She is a plain, dowdy, unemployed, middle-aged woman from a remote part of Scotland who says she’s never been kissed. She appeared last week on a TV show called Britain’s Got Talent, hosted by mean Simon Cowell and Piers Morgan, who’s also a judge on the U.S. version. It works the same way: Various delusional weirdos show up, the audience howls, the judges are brutally succinct, and so on. And when Boyle waddled onto the stage, looking not at all like the prepackaged pop stars on Idol, the audience started sniggering before she’d even opened her mouth: the salt-and-pepper frizz, the red face, the most spectacular unibrow this side of Frida Kahlo. Just before her performance, Ms. Boyle swiveled her hips suggestively, and every bottom on every sofa in Britain clenched in horror and shame.
“Who would you like to be like?” asked Cowell. “Elaine Page,” she said, naming the most successful British musical-theater star of the past twenty years. The camera panned to a pretty teenager, her face a rictus of derision. Boyle said she’d be singing “I Dreamed a Dream,” from Les Misérables. She raised the microphone. The laughter hadn’t fully died down yet. And then she opened her mouth and the most beautiful, pitch-perfect, goosebump-making voice came out: nuanced, laden with meaning: “I dreamed a dream in time gone by / When hope was high, and life worth living.” On a million British sofas, buttocks unclenched and eyes filled with tears. Everything terrible about these shows—everything ghastly and cheap and cruel, everything that harks back to Victorian freak shows—fell away. And the thing that’s supposed to happen but never really does—the blossoming of a person, and of their audience, through the transformative power of beauty and, yes, art, even if it’s a sappy show tune—did. It’s a really emetic thing to write, but that doesn’t make it untrue.

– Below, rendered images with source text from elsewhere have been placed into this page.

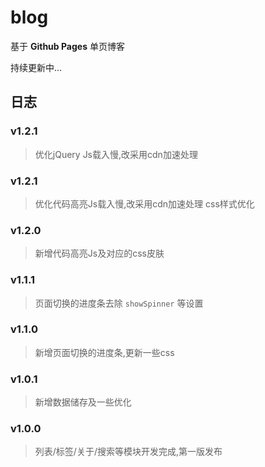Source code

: # blog

基于 **Github Pages** 单页博客

持续更新中...

## 日志

### v1.2.1

> 优化jQuery Js载入慢,改采用cdn加速处理

### v1.2.1

> 优化代码高亮Js载入慢,改采用cdn加速处理
> css样式优化

### v1.2.0

> 新增代码高亮Js及对应的css皮肤

### v1.1.1

> 页面切换的进度条去除 `showSpinner` 等设置

### v1.1.0

> 新增页面切换的进度条,更新一些css

### v1.0.1

> 新增数据储存及一些优化

### v1.0.0

> 列表/标签/关于/搜索等模块开发完成,第一版发布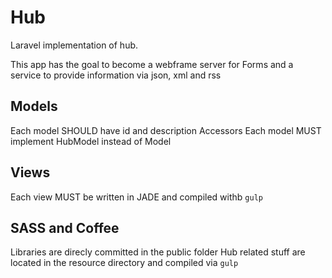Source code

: # Hub
Laravel implementation of hub.

This app has the goal to become a webframe server for Forms and a service to provide information via json, xml and rss 

## Models

Each model SHOULD have id and description Accessors
Each model MUST implement HubModel instead of Model

## Views

Each view MUST be written in JADE and compiled withb `gulp`

## SASS and Coffee

Libraries are direcly committed in the public folder
Hub related stuff are located in the resource directory and compiled via `gulp`


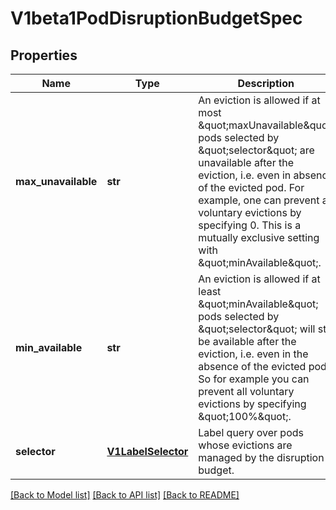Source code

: # V1beta1PodDisruptionBudgetSpec

## Properties
Name | Type | Description | Notes
------------ | ------------- | ------------- | -------------
**max_unavailable** | **str** | An eviction is allowed if at most \&quot;maxUnavailable\&quot; pods selected by \&quot;selector\&quot; are unavailable after the eviction, i.e. even in absence of the evicted pod. For example, one can prevent all voluntary evictions by specifying 0. This is a mutually exclusive setting with \&quot;minAvailable\&quot;. | [optional] 
**min_available** | **str** | An eviction is allowed if at least \&quot;minAvailable\&quot; pods selected by \&quot;selector\&quot; will still be available after the eviction, i.e. even in the absence of the evicted pod.  So for example you can prevent all voluntary evictions by specifying \&quot;100%\&quot;. | [optional] 
**selector** | [**V1LabelSelector**](V1LabelSelector.md) | Label query over pods whose evictions are managed by the disruption budget. | [optional] 

[[Back to Model list]](../README.md#documentation-for-models) [[Back to API list]](../README.md#documentation-for-api-endpoints) [[Back to README]](../README.md)


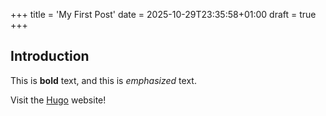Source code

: +++
title = 'My First Post'
date = 2025-10-29T23:35:58+01:00
draft = true
+++
## Introduction

This is **bold** text, and this is *emphasized* text.

Visit the [Hugo](https://gohugo.io) website!
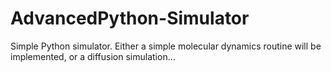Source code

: # AdvancedPython-Simulator
 Simple Python simulator. 
Either a simple molecular dynamics routine will be implemented, or a diffusion simulation... 
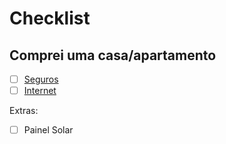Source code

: # Checklist 

## Comprei uma casa/apartamento

- [ ] [Seguros](#seguros)
- [ ] [Internet](#internet)

Extras:
- [ ] Painel Solar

When she’d finished, Boyle started walking off the stage, as though, once again, things hadn’t worked out quite how she’d hoped. The judges called her back. “Everyone in the audience laughed at you,” Morgan said. “They’re not laughing now.” The YouTube clip—so piteously human, so cynicism-refuting—traveled the world and made people in other countries cry, too. Now she’s being interviewed on TV with a somewhat better hairdo. She’s our global recession’s first big star, deferred dreams and all.